A examiner de plus près le panorama des tensions dans les pays pétroliers. On s’aperçoit que le Monde arabe n’est pas la seule région du monde instable. D’autres zones, elles aussi productrices de pétrole, connaissent des tensions qui sont à des degrés divers entretenues. Manlio Dinucci nous informe des luttes sourdes pour l’accaparement du pétrole et note que la Chine risque d’être perdante. Ecoutons-le: «(…)Pékin s’est dit extrêmement préoccupée par les développements en Libye et a «souhaité un rapide retour à la stabilité et à la normalité». La raison en est claire: le commerce sino-libyen est en forte croissance (d’environ 30% rien qu’en 2010), mais à présent la Chine voit mise en jeu toute l’assise de ses rapports économiques avec la Libye, de qui elle importe des quantités croissantes de pétrole. Position analogue à Moscou. Et de signe diamétralement opposé, par contre, celle de Washington: le président Obama, qui, face à la crise égyptienne, avait minimisé la répression déchaînée par Moubarak et fait pression pour une «transition ordonnée et pacifique», condamne sans moyens termes le gouvernement libyen. Le message est clair: la possibilité existe d’une intervention militaire USA/Otan en Libye, formellement pour arrêter le bain de sang. Tout aussi claires les raisons réelles: El Gueddafi renversé, les Etats-Unis pourraient renverser tout le cadre des rapports économiques de la Libye, en ouvrant la voie à leurs multinationales, jusqu’ici exclues de l’exploitation des réserves énergétiques libyennes.
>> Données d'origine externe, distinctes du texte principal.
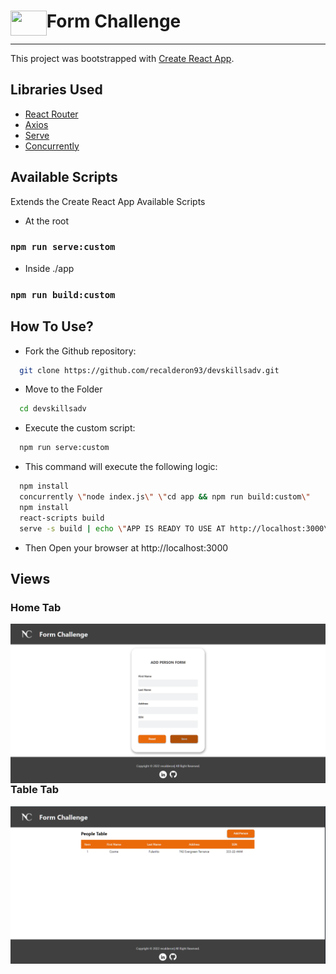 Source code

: # <img align="left" width="57.63" height="40" src="https://newcombin.com/wp-content/themes/newcombin/assets/img/nc-footer.png">  Form Challenge 
---
This project was bootstrapped with [Create React App](https://github.com/facebook/create-react-app).

## Libraries Used
- [React Router](https://reactrouter.com/)
- [Axios](https://axios-http.com/docs/intro)
- [Serve](https://github.com/vercel/serve#readme)
- [Concurrently](https://github.com/open-cli-tools/concurrently#readme)

## Available Scripts

Extends the Create React App Available Scripts

- At the root
### `npm run serve:custom`
- Inside ./app
### `npm run build:custom`

## How To Use?
- Fork the Github repository:

```bash
  git clone https://github.com/recalderon93/devskillsadv.git
```

- Move to the Folder

```bash
  cd devskillsadv
```

- Execute the custom script:

```bash 
  npm run serve:custom
```

- This command will execute the following logic:

```bash
  npm install
  concurrently \"node index.js\" \"cd app && npm run build:custom\"
  npm install
  react-scripts build
  serve -s build | echo \"APP IS READY TO USE AT http://localhost:3000\"
```

- Then Open your browser at http://localhost:3000

## Views
### Home Tab
<img align="left" width="800"  src="./assets/home-tab.png">

<br />
<br />

### Table Tab
<img align="left" width="800"  src="./assets/table-tab.png">



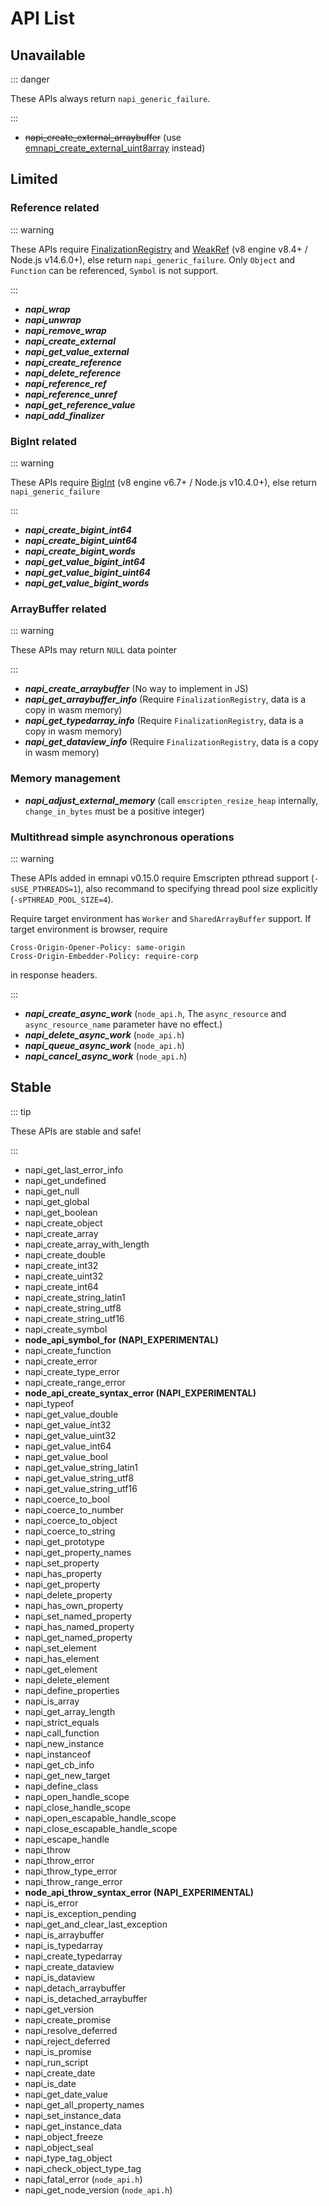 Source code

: # API List

## Unavailable

::: danger

These APIs always return `napi_generic_failure`.

:::

- ~~napi_create_external_arraybuffer~~ (use [emnapi_create_external_uint8array][] instead)

## Limited

### Reference related

::: warning

These APIs require [FinalizationRegistry](https://www.caniuse.com/?search=FinalizationRegistry) and [WeakRef](https://www.caniuse.com/?search=WeakRef) (v8 engine v8.4+ / Node.js v14.6.0+), else return `napi_generic_failure`. Only `Object` and  `Function` can be referenced, `Symbol` is not support.

:::

- ***napi_wrap***
- ***napi_unwrap***
- ***napi_remove_wrap***
- ***napi_create_external***
- ***napi_get_value_external***
- ***napi_create_reference***
- ***napi_delete_reference***
- ***napi_reference_ref***
- ***napi_reference_unref***
- ***napi_get_reference_value***
- ***napi_add_finalizer***

### BigInt related

::: warning

These APIs require [BigInt](https://www.caniuse.com/?search=BigInt) (v8 engine v6.7+ / Node.js v10.4.0+), else return `napi_generic_failure`

:::

- ***napi_create_bigint_int64***
- ***napi_create_bigint_uint64***
- ***napi_create_bigint_words***
- ***napi_get_value_bigint_int64***
- ***napi_get_value_bigint_uint64***
- ***napi_get_value_bigint_words***

### ArrayBuffer related

::: warning

These APIs may return `NULL` data pointer

:::

- ***napi_create_arraybuffer*** (No way to implement in JS)
- ***napi_get_arraybuffer_info*** (Require `FinalizationRegistry`, data is a copy in wasm memory)
- ***napi_get_typedarray_info*** (Require `FinalizationRegistry`, data is a copy in wasm memory)
- ***napi_get_dataview_info*** (Require `FinalizationRegistry`, data is a copy in wasm memory)

### Memory management

- ***napi_adjust_external_memory*** (call `emscripten_resize_heap` internally, `change_in_bytes` must be a positive integer)

### Multithread simple asynchronous operations

::: warning

These APIs added in emnapi v0.15.0 require Emscripten pthread support (`-sUSE_PTHREADS=1`), also recommand to specifying thread pool size explicitly (`-sPTHREAD_POOL_SIZE=4`).

Require target environment has `Worker` and `SharedArrayBuffer` support. If target environment is browser, require

```
Cross-Origin-Opener-Policy: same-origin
Cross-Origin-Embedder-Policy: require-corp
```

in response headers.

:::

- ***napi_create_async_work*** (`node_api.h`, The `async_resource` and `async_resource_name` parameter have no effect.)
- ***napi_delete_async_work*** (`node_api.h`)
- ***napi_queue_async_work*** (`node_api.h`)
- ***napi_cancel_async_work*** (`node_api.h`)

## Stable

::: tip

These APIs are stable and safe!

:::

- napi_get_last_error_info
- napi_get_undefined
- napi_get_null
- napi_get_global
- napi_get_boolean
- napi_create_object
- napi_create_array
- napi_create_array_with_length
- napi_create_double
- napi_create_int32
- napi_create_uint32
- napi_create_int64
- napi_create_string_latin1
- napi_create_string_utf8
- napi_create_string_utf16
- napi_create_symbol
- **node_api_symbol_for (NAPI_EXPERIMENTAL)**
- napi_create_function
- napi_create_error
- napi_create_type_error
- napi_create_range_error
- **node_api_create_syntax_error (NAPI_EXPERIMENTAL)**
- napi_typeof
- napi_get_value_double
- napi_get_value_int32
- napi_get_value_uint32
- napi_get_value_int64
- napi_get_value_bool
- napi_get_value_string_latin1
- napi_get_value_string_utf8
- napi_get_value_string_utf16
- napi_coerce_to_bool
- napi_coerce_to_number
- napi_coerce_to_object
- napi_coerce_to_string
- napi_get_prototype
- napi_get_property_names
- napi_set_property
- napi_has_property
- napi_get_property
- napi_delete_property
- napi_has_own_property
- napi_set_named_property
- napi_has_named_property
- napi_get_named_property
- napi_set_element
- napi_has_element
- napi_get_element
- napi_delete_element
- napi_define_properties
- napi_is_array
- napi_get_array_length
- napi_strict_equals
- napi_call_function
- napi_new_instance
- napi_instanceof
- napi_get_cb_info
- napi_get_new_target
- napi_define_class
- napi_open_handle_scope
- napi_close_handle_scope
- napi_open_escapable_handle_scope
- napi_close_escapable_handle_scope
- napi_escape_handle
- napi_throw
- napi_throw_error
- napi_throw_type_error
- napi_throw_range_error
- **node_api_throw_syntax_error (NAPI_EXPERIMENTAL)**
- napi_is_error
- napi_is_exception_pending
- napi_get_and_clear_last_exception
- napi_is_arraybuffer
- napi_is_typedarray
- napi_create_typedarray
- napi_create_dataview
- napi_is_dataview
- napi_detach_arraybuffer
- napi_is_detached_arraybuffer
- napi_get_version
- napi_create_promise
- napi_resolve_deferred
- napi_reject_deferred
- napi_is_promise
- napi_run_script
- napi_create_date
- napi_is_date
- napi_get_date_value
- napi_get_all_property_names
- napi_set_instance_data
- napi_get_instance_data
- napi_object_freeze
- napi_object_seal
- napi_type_tag_object
- napi_check_object_type_tag
- napi_fatal_error (`node_api.h`)
- napi_get_node_version (`node_api.h`)

[emnapi_create_external_uint8array]: /reference/additional.html#emnapi-create-external-uint8array

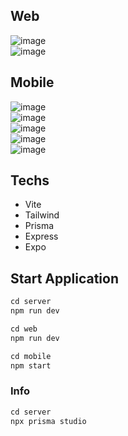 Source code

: ## Web

![image](https://user-images.githubusercontent.com/53198996/196804408-0493db30-0221-4d1a-93fc-c94ea4749ae5.png) <br/>
![image](https://user-images.githubusercontent.com/53198996/196804659-2d90c569-7717-4ebb-8b2a-8fa05949cfa9.png) <br/>

## Mobile
![image](https://user-images.githubusercontent.com/53198996/196805635-b989ff63-709e-4163-8900-15daab360ebc.png) <br/>
![image](https://user-images.githubusercontent.com/53198996/196805746-382d7beb-0cfa-44b7-b6f6-e3a57ff75fd6.png) <br/>
![image](https://user-images.githubusercontent.com/53198996/196805804-e8903ce2-e1d1-4f52-87db-75793f7a2f0c.png) <br/>
![image](https://user-images.githubusercontent.com/53198996/196805854-00221e81-8d94-472c-8e66-d89ee9952f98.png) <br/>
![image](https://user-images.githubusercontent.com/53198996/196805919-cfcb15ec-a17b-4aaf-b072-74fc1abe6b99.png) <br/>

## Techs
- Vite
- Tailwind
- Prisma
- Express
- Expo

## Start Application

```jsx
cd server
npm run dev
```
```jsx
cd web
npm run dev
```
```jsx
cd mobile
npm start
```

### Info
```jsx
cd server
npx prisma studio
```
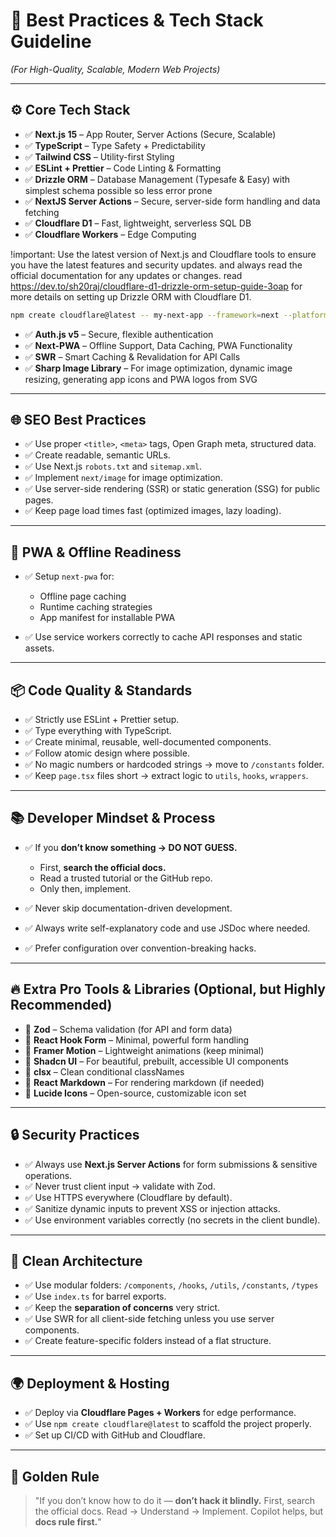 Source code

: # 🚀 **Best Practices & Tech Stack Guideline**

*(For High-Quality, Scalable, Modern Web Projects)*

---

## ⚙️ **Core Tech Stack**

* ✅ **Next.js 15** – App Router, Server Actions (Secure, Scalable)
* ✅ **TypeScript** – Type Safety + Predictability
* ✅ **Tailwind CSS** – Utility-first Styling
* ✅ **ESLint + Prettier** – Code Linting & Formatting
* ✅ **Drizzle ORM** – Database Management (Typesafe & Easy) with simplest schema possible so less error prone
* ✅ **NextJS Server Actions** – Secure, server-side form handling and data fetching
* ✅ **Cloudflare D1** – Fast, lightweight, serverless SQL DB
* ✅ **Cloudflare Workers** – Edge Computing

!important: Use the latest version of Next.js and Cloudflare tools to ensure you have the latest features and security updates. and always read the official documentation for any updates or changes. read https://dev.to/sh20raj/cloudflare-d1-drizzle-orm-setup-guide-3oap for more details on setting up Drizzle ORM with Cloudflare D1.

  ```bash
  npm create cloudflare@latest -- my-next-app --framework=next --platform=workers
  ```
* ✅ **Auth.js v5** – Secure, flexible authentication
* ✅ **Next-PWA** – Offline Support, Data Caching, PWA Functionality
* ✅ **SWR** – Smart Caching & Revalidation for API Calls
* ✅ **Sharp Image Library** – For image optimization, dynamic image resizing, generating app icons and PWA logos from SVG

---

## 🌐 **SEO Best Practices**

* ✅ Use proper `<title>`, `<meta>` tags, Open Graph meta, structured data.
* ✅ Create readable, semantic URLs.
* ✅ Use Next.js `robots.txt` and `sitemap.xml`.
* ✅ Implement `next/image` for image optimization.
* ✅ Use server-side rendering (SSR) or static generation (SSG) for public pages.
* ✅ Keep page load times fast (optimized images, lazy loading).

---

## 📱 **PWA & Offline Readiness**

* ✅ Setup `next-pwa` for:

  * Offline page caching
  * Runtime caching strategies
  * App manifest for installable PWA
* ✅ Use service workers correctly to cache API responses and static assets.

---

## 📦 **Code Quality & Standards**

* ✅ Strictly use ESLint + Prettier setup.
* ✅ Type everything with TypeScript.
* ✅ Create minimal, reusable, well-documented components.
* ✅ Follow atomic design where possible.
* ✅ No magic numbers or hardcoded strings → move to `/constants` folder.
* ✅ Keep `page.tsx` files short → extract logic to `utils`, `hooks`, `wrappers`.

---

## 📚 **Developer Mindset & Process**

* ✅ If you **don’t know something → DO NOT GUESS.**

  * First, **search the official docs.**
  * Read a trusted tutorial or the GitHub repo.
  * Only then, implement.
* ✅ Never skip documentation-driven development.
* ✅ Always write self-explanatory code and use JSDoc where needed.
* ✅ Prefer configuration over convention-breaking hacks.

---

## 🔥 **Extra Pro Tools & Libraries (Optional, but Highly Recommended)**

* 🧩 **Zod** – Schema validation (for API and form data)
* 🧩 **React Hook Form** – Minimal, powerful form handling
* 🧩 **Framer Motion** – Lightweight animations (keep minimal)
* 🧩 **Shadcn UI** – For beautiful, prebuilt, accessible UI components
* 🧩 **clsx** – Clean conditional classNames
* 🧩 **React Markdown** – For rendering markdown (if needed)
* 🧩 **Lucide Icons** – Open-source, customizable icon set

---

## 🔒 **Security Practices**

* ✅ Always use **Next.js Server Actions** for form submissions & sensitive operations.
* ✅ Never trust client input → validate with Zod.
* ✅ Use HTTPS everywhere (Cloudflare by default).
* ✅ Sanitize dynamic inputs to prevent XSS or injection attacks.
* ✅ Use environment variables correctly (no secrets in the client bundle).

---

## 🌱 **Clean Architecture**

* ✅ Use modular folders: `/components`, `/hooks`, `/utils`, `/constants`, `/types`
* ✅ Use `index.ts` for barrel exports.
* ✅ Keep the **separation of concerns** very strict.
* ✅ Use SWR for all client-side fetching unless you use server components.
* ✅ Create feature-specific folders instead of a flat structure.

---

## 🌍 **Deployment & Hosting**

* ✅ Deploy via **Cloudflare Pages + Workers** for edge performance.
* ✅ Use `npm create cloudflare@latest` to scaffold the project properly.
* ✅ Set up CI/CD with GitHub and Cloudflare.

---

## 🧠 **Golden Rule**

> "If you don’t know how to do it — **don’t hack it blindly.**
> First, search the official docs.
> Read → Understand → Implement.
> Copilot helps, but **docs rule first.**"
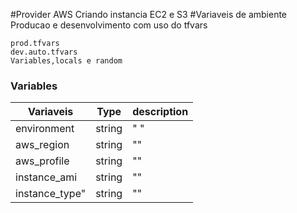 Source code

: #Provider AWS 
Criando instancia EC2 e S3
#Variaveis de ambiente 
Producao e desenvolvimento com uso do tfvars
```
prod.tfvars
dev.auto.tfvars
Variables,locals e random
```
### Variables

| Variaveis | Type | description |
|------|------|------|
|environment|string|" "|
|aws_region|string|""|
|aws_profile|string|""|
|instance_ami| string| ""|
|instance_type"|string|""|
Les Etats-Unis pourraient ainsi contrôler le robinet énergétique, dont dépend une grande partie de l’Europe et où s’approvisionne aussi la Chine. Ceci advient dans le grand jeu de la répartition des ressources africaines, qui voit s’amplifier le bras de fer surtout entre Chine et Etats-Unis.

Les Etats-Unis, qui ne sont pas compétitifs sur ce plan, s’appuient sur les forces armées des principaux pays africains, qu’ils entraînent à travers le Commandement Africa (AfriCom), leur principal instrument de pénétration dans le continent. Maintenant, entre en jeu aussi l’Otan qui est sur le point de conclure un traité de partenariat militaire avec l’Union africaine, dont sont membres 53 pays. Le quartier général du partenariat Otan-Union africaine est déjà en construction à Addis Abéba: une structure très moderne, financée avec 27 millions d’euros par l’Allemagne, et baptisée «Edifice de la paix et de la sécurité».(4)

Pour nous, le Monde arabe ne réagira pas, car ces révoltes populaires ne sont pas coordonnées, et il est faux de parler de Monde arabe, car la boîte de Pandore ouverte risque de déboucher plutôt sur la partition des pays dits arabes. Nous l’avons vu avec la démocratie aéroportée en Irak, la partition du Soudan lors d’un référendum imposé à El Bechir. On parle déjà de Cyrénaïque rebelle, de particularisme amazigh dans tout le Maghreb jusqu’au Djebel Nefouça en Libye et à Siwaa en Egypte. Avec un rare cynisme, dans les pays occidentaux, on regrette le temps des colonies. Ce qui intéresse l’Occident, ce n’est certainement pas le bonheur des masses arabes mais le pétrole et là, tous les coups sont permis. Ainsi va le Monde.